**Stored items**
____

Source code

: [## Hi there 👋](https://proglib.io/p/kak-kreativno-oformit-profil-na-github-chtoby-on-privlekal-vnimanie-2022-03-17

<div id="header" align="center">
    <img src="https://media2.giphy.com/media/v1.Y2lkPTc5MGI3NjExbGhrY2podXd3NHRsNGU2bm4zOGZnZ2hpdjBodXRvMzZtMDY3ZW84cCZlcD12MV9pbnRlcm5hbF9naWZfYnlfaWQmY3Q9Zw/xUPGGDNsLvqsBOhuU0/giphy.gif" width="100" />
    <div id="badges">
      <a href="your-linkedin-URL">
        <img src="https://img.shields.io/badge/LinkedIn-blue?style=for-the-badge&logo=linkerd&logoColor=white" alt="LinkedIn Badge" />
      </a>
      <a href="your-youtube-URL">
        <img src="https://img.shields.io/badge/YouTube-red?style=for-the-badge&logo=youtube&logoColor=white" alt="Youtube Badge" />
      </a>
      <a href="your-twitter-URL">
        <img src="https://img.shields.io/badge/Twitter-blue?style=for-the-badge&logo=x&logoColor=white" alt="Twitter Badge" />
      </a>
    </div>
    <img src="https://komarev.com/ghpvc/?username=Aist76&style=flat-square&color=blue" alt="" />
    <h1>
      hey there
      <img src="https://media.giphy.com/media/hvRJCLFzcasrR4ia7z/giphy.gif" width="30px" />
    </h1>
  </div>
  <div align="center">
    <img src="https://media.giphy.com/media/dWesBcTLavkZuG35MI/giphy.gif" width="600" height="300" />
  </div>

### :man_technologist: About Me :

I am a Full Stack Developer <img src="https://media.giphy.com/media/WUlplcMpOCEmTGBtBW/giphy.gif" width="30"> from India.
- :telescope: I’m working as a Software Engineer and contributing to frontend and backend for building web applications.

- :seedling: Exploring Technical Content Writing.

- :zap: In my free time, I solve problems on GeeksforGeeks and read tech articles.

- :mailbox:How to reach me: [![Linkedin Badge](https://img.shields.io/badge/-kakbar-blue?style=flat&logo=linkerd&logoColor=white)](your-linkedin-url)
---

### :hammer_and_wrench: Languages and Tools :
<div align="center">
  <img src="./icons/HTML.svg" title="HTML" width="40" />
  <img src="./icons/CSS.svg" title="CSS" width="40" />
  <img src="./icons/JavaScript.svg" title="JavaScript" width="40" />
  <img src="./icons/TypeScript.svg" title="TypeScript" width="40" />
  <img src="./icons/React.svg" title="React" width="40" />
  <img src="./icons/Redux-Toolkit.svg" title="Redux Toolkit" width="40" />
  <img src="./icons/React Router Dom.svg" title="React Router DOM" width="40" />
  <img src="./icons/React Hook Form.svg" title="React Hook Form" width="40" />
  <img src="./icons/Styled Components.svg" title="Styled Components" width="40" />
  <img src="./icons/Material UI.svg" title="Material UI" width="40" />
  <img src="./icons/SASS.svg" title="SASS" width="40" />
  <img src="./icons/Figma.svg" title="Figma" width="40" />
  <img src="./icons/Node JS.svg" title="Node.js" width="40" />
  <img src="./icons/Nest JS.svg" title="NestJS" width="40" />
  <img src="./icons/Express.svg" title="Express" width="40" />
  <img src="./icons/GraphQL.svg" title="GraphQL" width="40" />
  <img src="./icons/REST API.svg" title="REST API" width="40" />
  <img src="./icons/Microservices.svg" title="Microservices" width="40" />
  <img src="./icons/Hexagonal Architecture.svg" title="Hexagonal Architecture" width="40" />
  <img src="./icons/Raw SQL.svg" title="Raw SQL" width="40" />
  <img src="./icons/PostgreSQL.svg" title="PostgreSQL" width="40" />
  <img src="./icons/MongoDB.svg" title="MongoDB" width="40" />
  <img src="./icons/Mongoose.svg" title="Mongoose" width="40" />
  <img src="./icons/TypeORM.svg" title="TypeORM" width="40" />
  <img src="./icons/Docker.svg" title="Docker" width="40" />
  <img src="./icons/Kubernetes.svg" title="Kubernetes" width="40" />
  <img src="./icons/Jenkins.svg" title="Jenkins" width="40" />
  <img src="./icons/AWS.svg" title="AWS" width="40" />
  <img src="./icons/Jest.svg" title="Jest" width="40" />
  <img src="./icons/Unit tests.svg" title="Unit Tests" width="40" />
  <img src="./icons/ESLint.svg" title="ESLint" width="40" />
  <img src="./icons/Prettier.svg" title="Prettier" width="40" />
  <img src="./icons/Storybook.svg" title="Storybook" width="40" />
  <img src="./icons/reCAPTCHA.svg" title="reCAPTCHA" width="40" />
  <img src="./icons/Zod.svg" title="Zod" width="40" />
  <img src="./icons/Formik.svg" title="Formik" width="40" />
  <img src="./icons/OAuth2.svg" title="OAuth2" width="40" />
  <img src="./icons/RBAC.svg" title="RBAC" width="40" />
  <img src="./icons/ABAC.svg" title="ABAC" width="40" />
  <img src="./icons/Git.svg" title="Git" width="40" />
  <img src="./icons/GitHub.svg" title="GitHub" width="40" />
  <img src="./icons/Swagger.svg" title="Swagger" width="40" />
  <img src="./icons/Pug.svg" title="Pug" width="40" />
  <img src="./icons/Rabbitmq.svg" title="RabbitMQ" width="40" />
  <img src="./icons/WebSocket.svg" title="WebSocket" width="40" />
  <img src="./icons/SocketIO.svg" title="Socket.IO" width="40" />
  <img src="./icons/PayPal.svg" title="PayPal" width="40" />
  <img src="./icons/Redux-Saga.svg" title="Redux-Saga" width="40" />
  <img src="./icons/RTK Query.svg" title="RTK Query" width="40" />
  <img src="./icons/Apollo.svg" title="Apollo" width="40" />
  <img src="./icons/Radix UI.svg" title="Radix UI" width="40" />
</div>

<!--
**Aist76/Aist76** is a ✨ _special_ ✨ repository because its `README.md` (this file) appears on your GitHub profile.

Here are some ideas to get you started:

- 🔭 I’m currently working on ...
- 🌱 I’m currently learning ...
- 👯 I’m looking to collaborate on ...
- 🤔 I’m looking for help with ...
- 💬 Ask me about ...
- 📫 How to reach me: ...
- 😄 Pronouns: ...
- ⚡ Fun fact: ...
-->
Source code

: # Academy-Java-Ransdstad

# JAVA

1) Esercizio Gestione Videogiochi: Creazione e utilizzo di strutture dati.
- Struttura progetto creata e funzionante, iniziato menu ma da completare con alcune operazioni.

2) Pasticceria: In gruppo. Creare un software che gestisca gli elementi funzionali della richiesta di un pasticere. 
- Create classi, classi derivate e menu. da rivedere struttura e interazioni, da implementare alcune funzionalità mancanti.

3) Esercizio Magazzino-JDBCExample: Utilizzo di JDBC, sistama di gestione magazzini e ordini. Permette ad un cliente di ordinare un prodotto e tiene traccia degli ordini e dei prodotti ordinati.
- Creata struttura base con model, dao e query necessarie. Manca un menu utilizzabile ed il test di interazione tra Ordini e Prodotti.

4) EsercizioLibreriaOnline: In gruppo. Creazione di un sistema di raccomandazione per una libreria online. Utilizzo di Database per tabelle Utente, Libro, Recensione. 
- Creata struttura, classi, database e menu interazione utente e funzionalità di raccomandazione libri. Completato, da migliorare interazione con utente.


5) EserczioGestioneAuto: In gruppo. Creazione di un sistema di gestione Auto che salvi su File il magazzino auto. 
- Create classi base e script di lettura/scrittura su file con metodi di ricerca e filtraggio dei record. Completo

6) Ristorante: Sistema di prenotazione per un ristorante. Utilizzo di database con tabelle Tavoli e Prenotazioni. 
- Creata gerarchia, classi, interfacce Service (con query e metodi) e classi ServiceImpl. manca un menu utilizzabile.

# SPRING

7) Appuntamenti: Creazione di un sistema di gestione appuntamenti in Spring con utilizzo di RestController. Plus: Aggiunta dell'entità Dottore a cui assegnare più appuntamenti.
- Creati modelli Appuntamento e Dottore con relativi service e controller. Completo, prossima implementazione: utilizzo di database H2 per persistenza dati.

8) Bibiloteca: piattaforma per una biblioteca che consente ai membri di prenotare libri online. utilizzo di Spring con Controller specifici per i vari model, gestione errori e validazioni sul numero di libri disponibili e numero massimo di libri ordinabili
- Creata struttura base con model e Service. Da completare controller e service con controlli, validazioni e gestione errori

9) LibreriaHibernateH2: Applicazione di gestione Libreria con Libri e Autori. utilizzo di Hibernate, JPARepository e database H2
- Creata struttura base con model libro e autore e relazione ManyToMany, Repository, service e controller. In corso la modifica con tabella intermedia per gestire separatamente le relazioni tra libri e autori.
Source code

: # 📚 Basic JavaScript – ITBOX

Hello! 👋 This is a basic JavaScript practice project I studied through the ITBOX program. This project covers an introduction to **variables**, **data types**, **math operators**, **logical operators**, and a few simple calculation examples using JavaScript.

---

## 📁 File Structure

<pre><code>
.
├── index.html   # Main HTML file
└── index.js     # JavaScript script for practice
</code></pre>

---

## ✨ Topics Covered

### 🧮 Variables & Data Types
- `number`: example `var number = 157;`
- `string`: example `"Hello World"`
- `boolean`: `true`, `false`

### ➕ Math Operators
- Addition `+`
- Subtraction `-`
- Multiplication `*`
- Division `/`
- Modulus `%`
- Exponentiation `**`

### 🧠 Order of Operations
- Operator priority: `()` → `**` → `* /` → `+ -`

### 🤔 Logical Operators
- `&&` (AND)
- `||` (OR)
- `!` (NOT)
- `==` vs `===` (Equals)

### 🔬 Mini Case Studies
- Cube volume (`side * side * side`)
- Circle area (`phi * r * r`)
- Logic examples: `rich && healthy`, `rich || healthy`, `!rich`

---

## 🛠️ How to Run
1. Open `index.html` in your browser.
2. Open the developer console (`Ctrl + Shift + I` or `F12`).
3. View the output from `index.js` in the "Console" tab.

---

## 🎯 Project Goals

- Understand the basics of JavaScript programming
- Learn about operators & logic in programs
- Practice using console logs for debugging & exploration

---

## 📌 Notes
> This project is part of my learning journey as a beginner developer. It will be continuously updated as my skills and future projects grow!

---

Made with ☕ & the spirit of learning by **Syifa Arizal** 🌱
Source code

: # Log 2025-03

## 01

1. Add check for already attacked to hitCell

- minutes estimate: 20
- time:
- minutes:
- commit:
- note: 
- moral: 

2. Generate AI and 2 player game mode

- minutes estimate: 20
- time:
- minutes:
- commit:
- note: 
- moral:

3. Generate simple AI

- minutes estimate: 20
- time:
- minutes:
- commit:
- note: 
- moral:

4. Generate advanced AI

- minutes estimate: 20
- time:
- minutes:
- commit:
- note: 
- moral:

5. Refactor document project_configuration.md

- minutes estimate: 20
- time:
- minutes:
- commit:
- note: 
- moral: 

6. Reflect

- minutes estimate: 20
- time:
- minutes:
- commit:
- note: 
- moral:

____

**Brief**
Could you restate word for word the lines above, from the one that contains "- Creata struttura base con model libro" through the one that contains "JavaScript – ITBOX", and no others?

**Your solution**
- Creata struttura base con model libro e autore e relazione ManyToMany, Repository, service e controller. In corso la modifica con tabella intermedia per gestire separatamente le relazioni tra libri e autori.
Source code

: # 📚 Basic JavaScript – ITBOX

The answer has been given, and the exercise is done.